(Stored items)

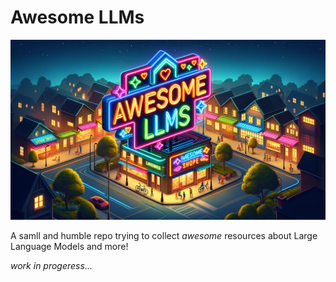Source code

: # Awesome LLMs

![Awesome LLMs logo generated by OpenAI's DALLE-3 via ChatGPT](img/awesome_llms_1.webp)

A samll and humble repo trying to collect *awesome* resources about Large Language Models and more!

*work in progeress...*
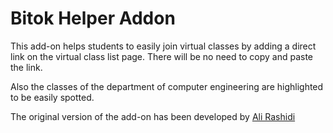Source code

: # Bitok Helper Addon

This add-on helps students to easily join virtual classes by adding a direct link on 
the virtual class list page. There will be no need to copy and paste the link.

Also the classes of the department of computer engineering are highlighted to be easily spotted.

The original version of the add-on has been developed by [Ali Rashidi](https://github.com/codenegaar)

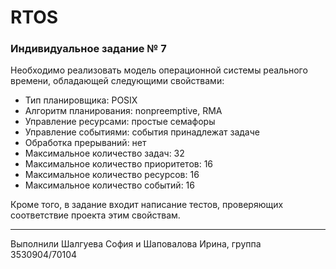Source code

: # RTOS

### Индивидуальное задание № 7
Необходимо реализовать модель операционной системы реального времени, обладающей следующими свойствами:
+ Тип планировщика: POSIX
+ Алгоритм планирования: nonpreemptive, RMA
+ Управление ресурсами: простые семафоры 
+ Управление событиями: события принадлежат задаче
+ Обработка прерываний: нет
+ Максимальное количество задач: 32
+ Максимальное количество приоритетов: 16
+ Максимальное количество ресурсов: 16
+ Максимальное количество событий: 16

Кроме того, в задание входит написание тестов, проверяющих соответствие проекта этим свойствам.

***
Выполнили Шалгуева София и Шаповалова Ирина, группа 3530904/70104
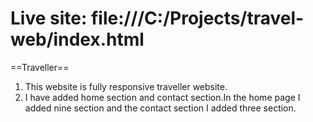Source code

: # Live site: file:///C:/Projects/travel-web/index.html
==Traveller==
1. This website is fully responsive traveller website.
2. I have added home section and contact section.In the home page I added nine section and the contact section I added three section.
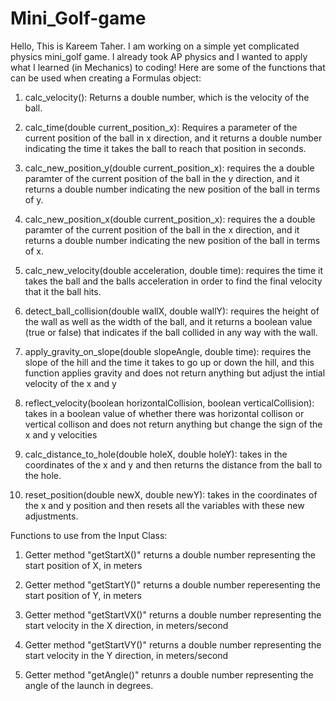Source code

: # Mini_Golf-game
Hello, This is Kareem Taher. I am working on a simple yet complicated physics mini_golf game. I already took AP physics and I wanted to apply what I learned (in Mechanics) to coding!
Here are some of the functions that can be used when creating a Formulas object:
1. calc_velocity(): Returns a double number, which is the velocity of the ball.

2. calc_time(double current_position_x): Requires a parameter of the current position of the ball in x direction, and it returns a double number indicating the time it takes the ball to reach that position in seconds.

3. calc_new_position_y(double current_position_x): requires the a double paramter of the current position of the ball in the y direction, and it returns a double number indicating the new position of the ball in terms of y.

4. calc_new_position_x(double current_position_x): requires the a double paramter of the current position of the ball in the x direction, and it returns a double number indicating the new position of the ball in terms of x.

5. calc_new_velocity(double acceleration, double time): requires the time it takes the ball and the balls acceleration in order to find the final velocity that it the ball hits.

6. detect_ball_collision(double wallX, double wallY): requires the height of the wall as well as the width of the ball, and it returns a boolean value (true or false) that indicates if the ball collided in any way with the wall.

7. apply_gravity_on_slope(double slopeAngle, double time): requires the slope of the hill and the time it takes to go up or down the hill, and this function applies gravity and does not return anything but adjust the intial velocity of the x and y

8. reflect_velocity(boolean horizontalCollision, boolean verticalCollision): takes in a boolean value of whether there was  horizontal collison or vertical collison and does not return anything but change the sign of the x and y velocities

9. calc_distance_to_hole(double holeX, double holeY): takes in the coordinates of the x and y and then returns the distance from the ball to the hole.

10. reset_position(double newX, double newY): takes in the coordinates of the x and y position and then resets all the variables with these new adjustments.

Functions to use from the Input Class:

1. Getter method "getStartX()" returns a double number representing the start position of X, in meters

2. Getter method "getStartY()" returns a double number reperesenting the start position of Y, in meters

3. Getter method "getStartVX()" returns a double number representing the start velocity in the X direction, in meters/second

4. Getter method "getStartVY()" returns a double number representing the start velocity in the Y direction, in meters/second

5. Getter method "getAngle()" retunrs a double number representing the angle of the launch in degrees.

## Directions for this task
Your task is to transcribe all of the records precisely, with no images included.

## Task result
Source code

: # Awesome LLMs

![Awesome LLMs logo generated by OpenAI's DALLE-3 via ChatGPT](img/awesome_llms_1.webp)

A samll and humble repo trying to collect *awesome* resources about Large Language Models and more!

*work in progeress...*
Source code

: # Bitok Helper Addon

This add-on helps students to easily join virtual classes by adding a direct link on 
the virtual class list page. There will be no need to copy and paste the link.

Also the classes of the department of computer engineering are highlighted to be easily spotted.

The original version of the add-on has been developed by [Ali Rashidi](https://github.com/codenegaar)

Source code

: # RTOS

### Индивидуальное задание № 7
Необходимо реализовать модель операционной системы реального времени, обладающей следующими свойствами:
+ Тип планировщика: POSIX
+ Алгоритм планирования: nonpreemptive, RMA
+ Управление ресурсами: простые семафоры 
+ Управление событиями: события принадлежат задаче
+ Обработка прерываний: нет
+ Максимальное количество задач: 32
+ Максимальное количество приоритетов: 16
+ Максимальное количество ресурсов: 16
+ Максимальное количество событий: 16

Кроме того, в задание входит написание тестов, проверяющих соответствие проекта этим свойствам.

***
Выполнили Шалгуева София и Шаповалова Ирина, группа 3530904/70104
Source code

: # Live site: file:///C:/Projects/travel-web/index.html
==Traveller==
1. This website is fully responsive traveller website.
2. I have added home section and contact section.In the home page I added nine section and the contact section I added three section.
Source code

: # Mini_Golf-game
Hello, This is Kareem Taher. I am working on a simple yet complicated physics mini_golf game. I already took AP physics and I wanted to apply what I learned (in Mechanics) to coding!
Here are some of the functions that can be used when creating a Formulas object:
1. calc_velocity(): Returns a double number, which is the velocity of the ball.

2. calc_time(double current_position_x): Requires a parameter of the current position of the ball in x direction, and it returns a double number indicating the time it takes the ball to reach that position in seconds.

3. calc_new_position_y(double current_position_x): requires the a double paramter of the current position of the ball in the y direction, and it returns a double number indicating the new position of the ball in terms of y.

4. calc_new_position_x(double current_position_x): requires the a double paramter of the current position of the ball in the x direction, and it returns a double number indicating the new position of the ball in terms of x.

5. calc_new_velocity(double acceleration, double time): requires the time it takes the ball and the balls acceleration in order to find the final velocity that it the ball hits.

6. detect_ball_collision(double wallX, double wallY): requires the height of the wall as well as the width of the ball, and it returns a boolean value (true or false) that indicates if the ball collided in any way with the wall.

7. apply_gravity_on_slope(double slopeAngle, double time): requires the slope of the hill and the time it takes to go up or down the hill, and this function applies gravity and does not return anything but adjust the intial velocity of the x and y

8. reflect_velocity(boolean horizontalCollision, boolean verticalCollision): takes in a boolean value of whether there was  horizontal collison or vertical collison and does not return anything but change the sign of the x and y velocities

9. calc_distance_to_hole(double holeX, double holeY): takes in the coordinates of the x and y and then returns the distance from the ball to the hole.

10. reset_position(double newX, double newY): takes in the coordinates of the x and y position and then resets all the variables with these new adjustments.

Functions to use from the Input Class:

1. Getter method "getStartX()" returns a double number representing the start position of X, in meters

2. Getter method "getStartY()" returns a double number reperesenting the start position of Y, in meters

3. Getter method "getStartVX()" returns a double number representing the start velocity in the X direction, in meters/second

4. Getter method "getStartVY()" returns a double number representing the start velocity in the Y direction, in meters/second

5. Getter method "getAngle()" retunrs a double number representing the angle of the launch in degrees.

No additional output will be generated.